Его современник, Ли Шанинь (813–858), представитель знаменитой, но неоднозначной академии Ханьлинь, чеканил свои строки с утонченным лиризмом. Его стихи — вариации на вечную тему ускользающего времени:

Как встречаться нам тяжело, так тяжело расставаться.

Ветер жизни лишился сил, все цветы увядают.

Лишь когда шелкопряд умрет, нити дум прекратятся.

Лишь когда фитиль догорит, слезы свечи иссякнут.

Утром у зеркала я грущу, видя облачный волос.

Ночью, читая стихи, узнаю лунного света холод.

До небожителей, на Пэнлай, путь не такой уж трудный:

Темная птица о трех ногах, дай мне знать о грядущем.[94]

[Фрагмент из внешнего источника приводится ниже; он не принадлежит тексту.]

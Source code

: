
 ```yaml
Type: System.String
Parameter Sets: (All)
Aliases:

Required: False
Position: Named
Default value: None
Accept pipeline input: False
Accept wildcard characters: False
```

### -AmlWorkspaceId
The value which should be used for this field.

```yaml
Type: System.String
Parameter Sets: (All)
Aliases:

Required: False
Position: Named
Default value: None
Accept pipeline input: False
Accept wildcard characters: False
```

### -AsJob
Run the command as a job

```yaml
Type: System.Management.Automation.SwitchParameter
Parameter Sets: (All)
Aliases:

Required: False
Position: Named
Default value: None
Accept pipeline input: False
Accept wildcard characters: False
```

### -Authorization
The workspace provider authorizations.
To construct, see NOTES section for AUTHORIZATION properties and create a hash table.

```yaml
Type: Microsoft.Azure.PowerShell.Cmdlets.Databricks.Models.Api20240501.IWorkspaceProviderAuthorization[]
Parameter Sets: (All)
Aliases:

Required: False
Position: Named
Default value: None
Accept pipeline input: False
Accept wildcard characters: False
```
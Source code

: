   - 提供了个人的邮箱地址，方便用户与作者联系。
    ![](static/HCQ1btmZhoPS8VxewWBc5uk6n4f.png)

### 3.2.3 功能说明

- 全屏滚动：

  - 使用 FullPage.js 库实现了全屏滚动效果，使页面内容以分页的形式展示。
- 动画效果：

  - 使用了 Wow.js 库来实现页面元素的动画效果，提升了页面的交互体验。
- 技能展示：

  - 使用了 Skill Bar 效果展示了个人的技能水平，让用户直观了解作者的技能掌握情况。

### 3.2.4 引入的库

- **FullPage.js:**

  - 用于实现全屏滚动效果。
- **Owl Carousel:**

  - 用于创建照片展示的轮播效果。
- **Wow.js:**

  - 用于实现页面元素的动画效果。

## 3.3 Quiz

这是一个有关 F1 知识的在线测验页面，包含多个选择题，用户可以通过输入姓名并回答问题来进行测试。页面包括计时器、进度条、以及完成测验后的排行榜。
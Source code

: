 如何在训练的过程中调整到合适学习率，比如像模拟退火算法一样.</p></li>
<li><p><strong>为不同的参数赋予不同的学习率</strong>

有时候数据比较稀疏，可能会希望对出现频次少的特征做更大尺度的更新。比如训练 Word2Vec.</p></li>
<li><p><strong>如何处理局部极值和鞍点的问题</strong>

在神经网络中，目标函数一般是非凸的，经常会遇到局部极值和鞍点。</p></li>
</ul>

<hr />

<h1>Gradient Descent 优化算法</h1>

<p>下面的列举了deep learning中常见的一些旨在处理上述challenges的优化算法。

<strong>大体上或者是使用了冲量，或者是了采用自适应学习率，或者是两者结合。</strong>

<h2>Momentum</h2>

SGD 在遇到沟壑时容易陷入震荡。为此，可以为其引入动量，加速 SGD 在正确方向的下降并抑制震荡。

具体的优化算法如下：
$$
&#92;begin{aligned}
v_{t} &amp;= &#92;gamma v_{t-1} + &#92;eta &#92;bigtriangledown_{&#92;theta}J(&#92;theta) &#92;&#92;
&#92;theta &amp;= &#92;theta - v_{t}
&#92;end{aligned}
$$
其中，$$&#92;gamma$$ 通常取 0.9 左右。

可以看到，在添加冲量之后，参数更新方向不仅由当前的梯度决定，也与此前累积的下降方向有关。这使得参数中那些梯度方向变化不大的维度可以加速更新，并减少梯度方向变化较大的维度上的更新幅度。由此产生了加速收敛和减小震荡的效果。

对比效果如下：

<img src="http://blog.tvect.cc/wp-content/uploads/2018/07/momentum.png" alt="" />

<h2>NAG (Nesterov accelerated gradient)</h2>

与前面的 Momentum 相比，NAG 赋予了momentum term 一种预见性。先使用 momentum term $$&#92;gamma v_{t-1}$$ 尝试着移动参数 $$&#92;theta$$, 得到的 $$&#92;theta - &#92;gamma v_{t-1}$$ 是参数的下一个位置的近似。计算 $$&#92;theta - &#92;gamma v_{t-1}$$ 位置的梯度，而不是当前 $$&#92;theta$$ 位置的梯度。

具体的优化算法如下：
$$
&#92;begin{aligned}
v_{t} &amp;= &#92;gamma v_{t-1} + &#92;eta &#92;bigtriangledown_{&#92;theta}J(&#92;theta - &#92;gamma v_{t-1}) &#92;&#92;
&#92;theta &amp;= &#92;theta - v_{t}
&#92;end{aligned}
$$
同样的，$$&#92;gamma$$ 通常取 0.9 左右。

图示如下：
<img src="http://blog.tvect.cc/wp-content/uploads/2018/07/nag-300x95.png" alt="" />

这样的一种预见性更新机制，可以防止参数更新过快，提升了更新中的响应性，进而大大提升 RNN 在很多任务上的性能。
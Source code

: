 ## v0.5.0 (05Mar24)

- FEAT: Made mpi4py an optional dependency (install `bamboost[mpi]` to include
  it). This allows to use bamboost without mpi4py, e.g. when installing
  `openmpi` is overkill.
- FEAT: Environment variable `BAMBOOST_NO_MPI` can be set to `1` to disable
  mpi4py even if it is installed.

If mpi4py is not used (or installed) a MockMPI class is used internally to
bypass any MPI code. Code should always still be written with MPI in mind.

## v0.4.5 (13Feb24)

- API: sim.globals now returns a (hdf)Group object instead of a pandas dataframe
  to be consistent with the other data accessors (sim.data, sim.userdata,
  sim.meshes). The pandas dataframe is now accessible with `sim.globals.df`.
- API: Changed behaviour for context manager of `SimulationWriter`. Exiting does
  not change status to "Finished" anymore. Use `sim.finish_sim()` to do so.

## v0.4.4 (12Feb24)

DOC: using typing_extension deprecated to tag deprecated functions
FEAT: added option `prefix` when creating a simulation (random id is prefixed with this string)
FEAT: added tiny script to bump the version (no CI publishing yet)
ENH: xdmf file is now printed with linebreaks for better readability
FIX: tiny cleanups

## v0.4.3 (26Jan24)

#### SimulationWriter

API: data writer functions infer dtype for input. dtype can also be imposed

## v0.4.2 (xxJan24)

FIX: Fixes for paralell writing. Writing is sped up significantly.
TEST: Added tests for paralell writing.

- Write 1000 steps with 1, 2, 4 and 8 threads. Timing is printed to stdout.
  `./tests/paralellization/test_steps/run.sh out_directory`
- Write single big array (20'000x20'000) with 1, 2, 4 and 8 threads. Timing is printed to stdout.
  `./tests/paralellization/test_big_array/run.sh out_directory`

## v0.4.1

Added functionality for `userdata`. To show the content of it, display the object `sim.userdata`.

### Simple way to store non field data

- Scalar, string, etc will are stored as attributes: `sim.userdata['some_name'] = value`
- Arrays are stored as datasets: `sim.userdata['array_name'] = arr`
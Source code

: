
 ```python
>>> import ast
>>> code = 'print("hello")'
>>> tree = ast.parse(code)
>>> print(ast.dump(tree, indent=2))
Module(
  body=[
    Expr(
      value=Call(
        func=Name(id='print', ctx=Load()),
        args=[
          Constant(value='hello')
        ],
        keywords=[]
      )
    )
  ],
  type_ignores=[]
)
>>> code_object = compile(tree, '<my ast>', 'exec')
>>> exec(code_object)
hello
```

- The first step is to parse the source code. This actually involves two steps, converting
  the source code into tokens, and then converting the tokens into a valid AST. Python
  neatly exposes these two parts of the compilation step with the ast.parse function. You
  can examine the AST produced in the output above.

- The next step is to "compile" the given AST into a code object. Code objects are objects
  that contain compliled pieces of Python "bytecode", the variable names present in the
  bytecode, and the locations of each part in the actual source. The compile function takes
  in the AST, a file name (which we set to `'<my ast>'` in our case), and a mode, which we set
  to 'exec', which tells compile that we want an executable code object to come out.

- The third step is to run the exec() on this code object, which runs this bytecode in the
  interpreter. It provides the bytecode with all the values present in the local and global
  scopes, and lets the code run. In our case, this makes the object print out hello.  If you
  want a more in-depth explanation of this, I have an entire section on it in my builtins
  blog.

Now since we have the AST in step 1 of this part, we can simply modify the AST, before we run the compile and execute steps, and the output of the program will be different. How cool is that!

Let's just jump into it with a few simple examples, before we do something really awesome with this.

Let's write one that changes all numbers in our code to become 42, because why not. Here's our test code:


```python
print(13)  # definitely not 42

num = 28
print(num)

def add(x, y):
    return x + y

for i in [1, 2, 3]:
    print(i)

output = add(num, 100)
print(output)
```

Вэнь Тинюнь (818–872), автор чувственных эротических поэм, манящих свободным ритмом цы, освещает эту эпоху, в которую повсюду сверкали огни мятежей, простыми любовными стихами:

В наплывах воска красная свеча,

И курильниц яшмовых дурман.

На всем тоскливой осени печать.

Сурьмою брови чуть подведены,

Небрежно прядь спадает на висок…

А ночь длинна, подушки холодны.

Уже за полночь. Дождь все льет и льет,

Все шепчутся утуны[95] за окном…

О, как меня разлуки час гнетет.

Под звон дождя о гулкую ступень

Приходит хмурый и ненастный день.[96]

Всегда возникают одни и те же темы, их несут эмоциональные волны буддизма, все менее и менее абстрактного, все более и более китаизированного. Перед лицом смертей и возрождений, перед лицом битв между светом и тьмой китайские поэты воспевали другой гуманизм, единственными настоящими проблемами которого были повседневная борьба личного существования и размышления на тему непостоянства. Без сомнения, в эпоху Тан китайская поэзия пережила один из самых исключительных периодов своего существования: антология поэтов этого времени, составленная в XVIII в., включала в себя 15 тысяч поэм и перечень из 2300 авторов.